The heart has four chambers, four valves, and specialized conduction tissue. It is generally referred to as having left and right-sided chambers, but in humans the interatrial septum and inter-ventricular septum are located in a plane some 45° from the sagittal plane (Fig. 8.1). The right atrium and ventricle are therefore located anterior and to the right of the corresponding left atrium or ventricle. It is useful to bear this in mind when visualizing the cardiac chambers through echocardiograms (ECHO) or when assessing traumatic injuries to the chest wall.
The aortic and pulmonary valves are similar in structure and function, and consist of three components:
three-valve leaflets or cusps;
a three pronged fibrous annulus;
three dilations of the aortic/pulmonary wall (sinuses of Valsalva)

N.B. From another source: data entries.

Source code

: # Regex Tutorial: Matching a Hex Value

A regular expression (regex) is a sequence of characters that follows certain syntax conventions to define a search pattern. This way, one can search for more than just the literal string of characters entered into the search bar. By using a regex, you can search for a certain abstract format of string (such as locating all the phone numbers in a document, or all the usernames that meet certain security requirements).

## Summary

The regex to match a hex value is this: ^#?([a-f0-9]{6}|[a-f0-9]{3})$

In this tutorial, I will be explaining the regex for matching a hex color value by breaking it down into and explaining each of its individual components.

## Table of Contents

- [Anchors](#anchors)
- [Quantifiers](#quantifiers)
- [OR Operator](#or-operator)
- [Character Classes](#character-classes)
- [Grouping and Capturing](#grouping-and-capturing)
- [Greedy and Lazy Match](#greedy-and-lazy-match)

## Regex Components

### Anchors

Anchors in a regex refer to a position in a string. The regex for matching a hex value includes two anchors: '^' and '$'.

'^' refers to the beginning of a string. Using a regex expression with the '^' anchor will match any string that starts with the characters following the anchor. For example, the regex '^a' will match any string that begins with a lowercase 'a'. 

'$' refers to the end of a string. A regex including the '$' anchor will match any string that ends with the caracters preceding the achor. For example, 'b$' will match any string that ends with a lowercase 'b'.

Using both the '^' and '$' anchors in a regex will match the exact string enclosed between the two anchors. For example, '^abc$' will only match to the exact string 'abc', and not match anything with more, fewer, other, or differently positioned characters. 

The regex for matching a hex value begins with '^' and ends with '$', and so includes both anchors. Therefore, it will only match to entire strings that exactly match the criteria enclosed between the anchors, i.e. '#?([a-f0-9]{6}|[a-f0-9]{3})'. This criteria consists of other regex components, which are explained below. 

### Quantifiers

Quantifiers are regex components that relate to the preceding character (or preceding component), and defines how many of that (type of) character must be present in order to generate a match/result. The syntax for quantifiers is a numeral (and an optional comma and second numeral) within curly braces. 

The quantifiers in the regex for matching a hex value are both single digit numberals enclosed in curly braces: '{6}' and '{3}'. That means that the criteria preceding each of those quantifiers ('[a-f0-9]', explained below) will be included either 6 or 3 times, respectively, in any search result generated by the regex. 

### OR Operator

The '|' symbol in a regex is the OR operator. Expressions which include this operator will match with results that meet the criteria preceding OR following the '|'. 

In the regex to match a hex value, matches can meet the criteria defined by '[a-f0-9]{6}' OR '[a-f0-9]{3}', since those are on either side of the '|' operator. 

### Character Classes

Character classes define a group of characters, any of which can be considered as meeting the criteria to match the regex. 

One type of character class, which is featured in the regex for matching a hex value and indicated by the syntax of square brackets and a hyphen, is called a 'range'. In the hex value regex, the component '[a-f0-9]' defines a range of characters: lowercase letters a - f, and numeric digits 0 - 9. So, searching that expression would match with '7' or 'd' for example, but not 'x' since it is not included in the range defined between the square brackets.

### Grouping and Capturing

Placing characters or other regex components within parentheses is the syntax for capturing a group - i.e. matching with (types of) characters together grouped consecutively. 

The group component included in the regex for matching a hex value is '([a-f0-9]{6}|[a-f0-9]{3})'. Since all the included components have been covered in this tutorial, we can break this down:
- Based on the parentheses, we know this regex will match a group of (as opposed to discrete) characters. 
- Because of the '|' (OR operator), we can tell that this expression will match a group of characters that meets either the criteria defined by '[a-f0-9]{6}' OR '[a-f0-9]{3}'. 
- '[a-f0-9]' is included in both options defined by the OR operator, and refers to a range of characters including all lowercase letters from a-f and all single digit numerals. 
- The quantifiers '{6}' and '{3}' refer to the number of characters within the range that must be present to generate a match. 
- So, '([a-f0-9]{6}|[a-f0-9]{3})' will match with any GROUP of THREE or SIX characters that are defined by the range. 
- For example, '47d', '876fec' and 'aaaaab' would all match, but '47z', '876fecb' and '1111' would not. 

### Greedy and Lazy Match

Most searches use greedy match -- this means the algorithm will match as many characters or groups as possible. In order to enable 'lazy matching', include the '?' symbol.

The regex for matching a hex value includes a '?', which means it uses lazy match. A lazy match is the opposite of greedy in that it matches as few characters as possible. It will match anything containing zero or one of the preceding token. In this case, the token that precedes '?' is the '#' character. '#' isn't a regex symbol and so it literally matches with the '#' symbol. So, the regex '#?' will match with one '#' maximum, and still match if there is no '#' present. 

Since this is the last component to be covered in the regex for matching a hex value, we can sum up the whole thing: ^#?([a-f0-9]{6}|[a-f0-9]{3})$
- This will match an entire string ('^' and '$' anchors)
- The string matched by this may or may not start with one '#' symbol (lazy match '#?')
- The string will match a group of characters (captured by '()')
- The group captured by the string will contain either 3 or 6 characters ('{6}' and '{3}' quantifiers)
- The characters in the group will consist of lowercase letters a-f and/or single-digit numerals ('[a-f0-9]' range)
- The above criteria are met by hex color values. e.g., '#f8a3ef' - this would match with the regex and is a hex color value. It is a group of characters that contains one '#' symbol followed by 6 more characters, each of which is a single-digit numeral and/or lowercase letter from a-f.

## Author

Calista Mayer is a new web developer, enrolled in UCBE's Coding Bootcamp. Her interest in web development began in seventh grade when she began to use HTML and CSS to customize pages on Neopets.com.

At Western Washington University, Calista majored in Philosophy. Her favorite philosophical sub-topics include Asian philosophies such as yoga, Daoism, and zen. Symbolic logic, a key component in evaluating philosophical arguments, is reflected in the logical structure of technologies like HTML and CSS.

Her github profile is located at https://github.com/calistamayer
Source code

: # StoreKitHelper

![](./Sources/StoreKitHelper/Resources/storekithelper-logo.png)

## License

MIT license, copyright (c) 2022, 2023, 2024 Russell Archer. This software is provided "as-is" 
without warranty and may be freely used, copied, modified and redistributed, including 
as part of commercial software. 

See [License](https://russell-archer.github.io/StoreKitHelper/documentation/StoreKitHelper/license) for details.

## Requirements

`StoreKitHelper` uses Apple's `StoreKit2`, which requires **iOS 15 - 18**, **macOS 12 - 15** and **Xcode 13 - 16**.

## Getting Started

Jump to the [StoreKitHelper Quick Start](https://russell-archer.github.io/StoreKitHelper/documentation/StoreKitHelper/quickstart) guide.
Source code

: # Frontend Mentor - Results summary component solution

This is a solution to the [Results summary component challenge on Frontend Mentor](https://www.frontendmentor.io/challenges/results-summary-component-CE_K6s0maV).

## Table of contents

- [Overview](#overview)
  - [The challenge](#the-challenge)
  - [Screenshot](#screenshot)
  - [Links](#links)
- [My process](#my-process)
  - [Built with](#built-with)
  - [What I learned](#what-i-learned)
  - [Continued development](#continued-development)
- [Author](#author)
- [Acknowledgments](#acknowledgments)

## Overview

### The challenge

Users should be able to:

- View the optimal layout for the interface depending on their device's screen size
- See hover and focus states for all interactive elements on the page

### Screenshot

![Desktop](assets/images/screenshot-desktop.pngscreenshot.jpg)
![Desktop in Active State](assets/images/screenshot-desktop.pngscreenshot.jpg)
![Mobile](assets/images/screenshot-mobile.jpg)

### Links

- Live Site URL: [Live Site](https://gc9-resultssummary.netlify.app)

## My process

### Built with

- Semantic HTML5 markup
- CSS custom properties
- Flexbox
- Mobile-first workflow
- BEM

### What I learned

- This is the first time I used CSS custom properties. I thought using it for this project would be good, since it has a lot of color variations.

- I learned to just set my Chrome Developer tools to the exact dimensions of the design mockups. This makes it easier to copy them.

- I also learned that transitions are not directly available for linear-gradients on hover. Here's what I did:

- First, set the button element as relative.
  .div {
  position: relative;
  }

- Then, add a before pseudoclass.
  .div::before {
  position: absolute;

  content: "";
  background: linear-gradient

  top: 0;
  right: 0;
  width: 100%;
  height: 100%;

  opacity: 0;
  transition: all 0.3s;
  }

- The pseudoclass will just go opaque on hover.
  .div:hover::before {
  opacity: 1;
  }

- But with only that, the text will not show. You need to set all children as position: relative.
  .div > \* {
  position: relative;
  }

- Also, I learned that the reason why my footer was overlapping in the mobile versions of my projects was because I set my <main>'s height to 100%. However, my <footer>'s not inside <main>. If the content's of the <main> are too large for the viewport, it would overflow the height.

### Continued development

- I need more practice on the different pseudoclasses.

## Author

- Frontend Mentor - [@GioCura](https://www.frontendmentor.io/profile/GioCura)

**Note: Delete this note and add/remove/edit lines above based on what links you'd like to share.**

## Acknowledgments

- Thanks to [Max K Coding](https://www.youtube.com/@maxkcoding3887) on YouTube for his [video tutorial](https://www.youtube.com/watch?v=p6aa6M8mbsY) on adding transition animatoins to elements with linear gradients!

The aortic valve leaflets are referred to by clinicians as the left coronary, right coronary, and non-coronary leaflets. The fibrous annulus is shaped like a three-pronged coronet from which the valve leaflets are suspended. Valve stenosis may arise when the valve leaflets are fused or stiff and the annulus narrows; valve incompetence results from abnormalities of the valve leaflets and/or dilation of the annulus. The sinuses of Valsalva are important for initiating valve closure. They prevent the valve leaflets from being pressed flat against the aortic wall during systole, and eddy currents within the sinuses help initiate valve closure in diastole.